Templates are referenced by name in target.audit_template. The built-in presets fabric and minimal do not require a declaration.

Related: Audit Templates guide


Source

A data source declaration referenced by alias within a thread. A source is a direct data reference (with type), a lookup reference (with lookup), a connection-based reference (with connection + table), or a generated sequence (with type set to date_sequence or int_sequence).

Field Type Default Description
type str conditional Source type: delta, csv, json, parquet, excel, date_sequence, int_sequence. Required when neither lookup nor connection is set.
lookup str None Lookup name (thread-, weave-, or loom-level). Mutually exclusive with type.
alias str None Table alias (required for delta without connection). Mutually exclusive with connection.
path str None File path (required for file-based types)
options dict[str, Any] {} Spark reader options
dedup DedupConfig None Post-read deduplication
connection str None Named connection reference. Requires table.
schema str None Schema override within the connection's lakehouse
table str None Table name (required when connection is set)
start str \| int None Range start, inclusive (required for generated types)
end str \| int None Range end, inclusive (required for generated types)
column str None Output column name (required for generated types)
step str \| int None Step interval: day/week/month/year for dates, positive int for int_sequence

DedupConfig

Field Type Default Description
keys list[str] required Deduplication grouping columns
order_by str None Sort expression for row selection

Target

Write destination with column mapping and partitioning.
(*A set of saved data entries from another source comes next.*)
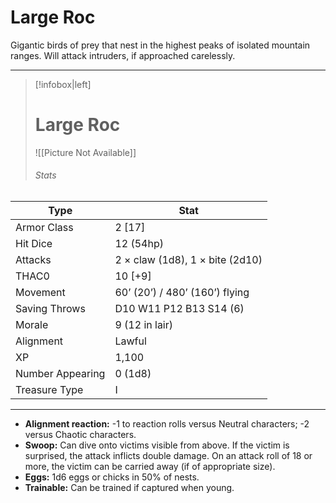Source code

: # Large Roc

Gigantic birds of prey that nest in the highest peaks of isolated mountain ranges. Will attack intruders, if approached carelessly.



------
> [!infobox|left] 
>  # Large Roc 
>  ![[Picture Not Available]] 
>  ###### Stats 
| Type                    | Stat        |
| ---------------- | ------------------------------ | 
| Armor Class     | 2 [17]                          |
| Hit Dice         | 12 (54hp)                       |
| Attacks          | 2 × claw (1d8), 1 × bite (2d10) |
| THAC0            | 10 [+9]                         |
| Movement         | 60’ (20’) / 480’ (160’) flying  |
| Saving Throws    | D10 W11 P12 B13 S14 (6)         |
| Morale           | 9 (12 in lair)                  |
| Alignment        | Lawful                          |
| XP               | 1,100                           |
| Number Appearing | 0 (1d8)                         |
| Treasure Type    | I                               |

------

- **Alignment reaction:** -1 to reaction rolls versus Neutral characters; -2 versus Chaotic characters.
- **Swoop:** Can dive onto victims visible from above. If the victim is surprised, the attack inflicts double damage. On an attack roll of 18 or more, the victim can be carried away (if of appropriate size).
- **Eggs:** 1d6 eggs or chicks in 50% of nests.
- **Trainable:** Can be trained if captured when young.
Field Type Default Description
alias str None Lakehouse table alias
path str None File path for file-based targets
connection str None Named connection reference. Requires table. Mutually exclusive with alias.
schema str None Schema override within the connection's lakehouse
table str None Table name within the connection's lakehouse. Requires connection.
mapping_mode "auto" \| "explicit" "auto" Column mapping strategy
columns dict[str, ColumnMapping] None Per-column mapping
partition_by list[str] None Partition columns
audit_columns dict[str, str] None Audit column definitions as name-expression pairs
audit_template str \| list[str] None Template name(s) to apply. Accepts built-in presets (fabric, minimal) or user-defined names.
audit_template_inherit bool True When False, suppresses inherited audit_template from parent levels
audit_columns_exclude list[str] None Column names or glob patterns excluded from the resolved template set
naming NamingConfig None Naming normalization
warp str \| false \| null null Warp reference, opt-out, or auto-discover
warp_mode "auto" \| null null Auto-generate warp after write
warp_init bool false Pre-initialize table from warp
warp_enforcement "warn" \| "enforce" \| "off" "warn" Warp contract enforcement mode
schema_drift "lenient" \| "strict" \| "adaptive" "lenient" Schema drift handling mode
on_drift "error" \| "warn" \| "ignore" "warn" Severity for strict drift mode
dimension DimensionConfig None SCD Type 2 behavior. Mutually exclusive with fact. See thread schema: target.dimension.
fact FactConfig None Fact table FK validation. Mutually exclusive with dimension. See thread schema: target.fact.
seed SeedConfig None Static seed rows inserted on initial load. See thread schema: target.seed.

ColumnMapping

Field Type Default Description
expr SparkExpr None Expression for column value (mutually exclusive with drop)
type str None Target data type for casting
default Any None Default when source is null
drop bool False Drop column from output (mutually exclusive with expr)

WriteConfig

Write mode and merge behavior for the target.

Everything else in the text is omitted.